Information that has been extracted from the June 2013 accounts
are those from the audited accounts that have been filed at
Companies House.
The interim financial statements have been prepared in
accordance with those IFRS standards, as adopted by the EU, and
IFRIC Interpretations issued and effective for the period ended 31
December 2013.
2. Accounting policies
The accounting policies used in the preparation of the financial
information for the 6 months ended 31 December 2013 are the
accounting policies as applied to the group's financial statements
for the year ended 30 June 2013.
3. Segmental information
Unaudited Unaudited Audited
6 months ended 6 months ended 12 months
ended
31 Dec 2013 31 Dec 2012 30 Jun 2013
GBP000 GBP000 GBP000
Revenue by products and services
Bars and nightclubs - 10,198 21,197
Management fees 44 - -
44 10,198 21,197
4. Earnings per share
Unaudited Unaudited Audited
6 months ended 6 months ended 12 months
ended
31 Dec 2013 31 Dec 2012 30 Jun 2013
Profit/(loss) for the period
(GBP000) 3,157 198 (423)
Basic weighted and diluted
number of shares (number) 8,025,752 8,025,752 8,025,752
Earnings per share (pence)
- Basic and diluted (pence) 39.34p 2.47p (5.27)p
5. Administrative expenses - others
GBP000
Directors' remuneration 20
Provision for carried interest 1,714
Loss on disposal of fixed asset investments
through profit and loss 8
Other 241
1,983
6. Exceptional items
Unaudited Unaudited Audited
6 months ended 6 months ended 12 months
ended
31 Dec 2013 31 Dec 2012 30 Jun 2013
GBP000 GBP000 GBP000
Deal and merger costs:
- Redundancy costs - 1 11
- Cost of abortive deals - 20 10
- Others - 1 -
Restructuring charges - 8 47
- 31 68
7. Discontinued operations
During the period under review, the group disposed of its
interest in Eclectic Bars Limited following its flotation on the
Alternative Investment Market.
GBP000
Profit & loss
Turnover 9,337
Less: Cost of sales (1,957)
Gross profit 7,380
Operating expenses (6,070)
EBITDA 1,310
Depreciation (503)
Interest payable (319)
Profit/(Loss) on ordinary activities before
taxation and exceptional items 488
Exceptional items - other (98)
Profit on ordinary activities before taxation 390
Taxation (164)
Profit for the period from discontinued operations 226
Gain on disposal of the discontinued operations 4,563
Total 4,789
Copies of this Announcement will be available, free of charge,
from the company's office at 25 Harley Street, London W1G 9BR for a
period of 1 month from the date of this Announcement.
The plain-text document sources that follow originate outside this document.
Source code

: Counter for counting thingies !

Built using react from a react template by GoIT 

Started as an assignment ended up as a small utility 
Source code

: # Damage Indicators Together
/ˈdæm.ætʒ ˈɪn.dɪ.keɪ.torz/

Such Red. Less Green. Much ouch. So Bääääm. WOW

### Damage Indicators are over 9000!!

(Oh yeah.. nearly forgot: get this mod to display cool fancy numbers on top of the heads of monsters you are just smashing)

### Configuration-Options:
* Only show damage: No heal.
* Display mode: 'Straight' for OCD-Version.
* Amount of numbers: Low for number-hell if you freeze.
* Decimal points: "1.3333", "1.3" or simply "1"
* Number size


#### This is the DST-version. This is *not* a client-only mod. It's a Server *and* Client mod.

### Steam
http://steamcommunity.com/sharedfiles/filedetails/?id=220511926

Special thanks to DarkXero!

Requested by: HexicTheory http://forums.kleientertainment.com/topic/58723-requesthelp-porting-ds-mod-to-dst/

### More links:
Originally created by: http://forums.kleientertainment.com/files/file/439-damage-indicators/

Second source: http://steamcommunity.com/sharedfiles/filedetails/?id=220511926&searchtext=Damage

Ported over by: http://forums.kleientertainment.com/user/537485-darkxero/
A copy of
this Announcement will also be available on the company's website
at www.avanticap.com.
Independent review report to Avanti Capital plc
Introduction
We have been engaged by the company to review the condensed
financial statements in the half-yearly financial report for the
six months ended 31 December 2013, which comprises the Consolidated
income statement, the Consolidated balance sheet, the Consolidated
statement of cash flows, the Consolidated statement of changes in
equity and the related notes 1 to 7. We have read the other
information contained in the half yearly financial report and
considered whether it contains any apparent misstatements or
material inconsistencies with the information in the condensed set
of financial statements.
This report is made solely to the company in accordance with the
guidance contained in ISRE 2410 (UK and Ireland) "Review of Interim
Financial Information Performed by the Independent Auditor of the
entity" issued by the Auditing Practices Board. To the fullest
extent permitted by law, we do not accept or assume responsibility
to anyone other than the company, for our work, for this report, or
for the conclusions we have formed.
Directors' responsibilities
The half-yearly financial report is the responsibility of, and
has been approved by, the directors. The directors are responsible
for preparing the Interim Report in accordance with the AIM Rules
issued by the London Stock Exchange which require that it is
presented and prepared in a form consistent with that which will be
adopted in the company's annual accounts having regard to the
accounting standards applicable to such accounts.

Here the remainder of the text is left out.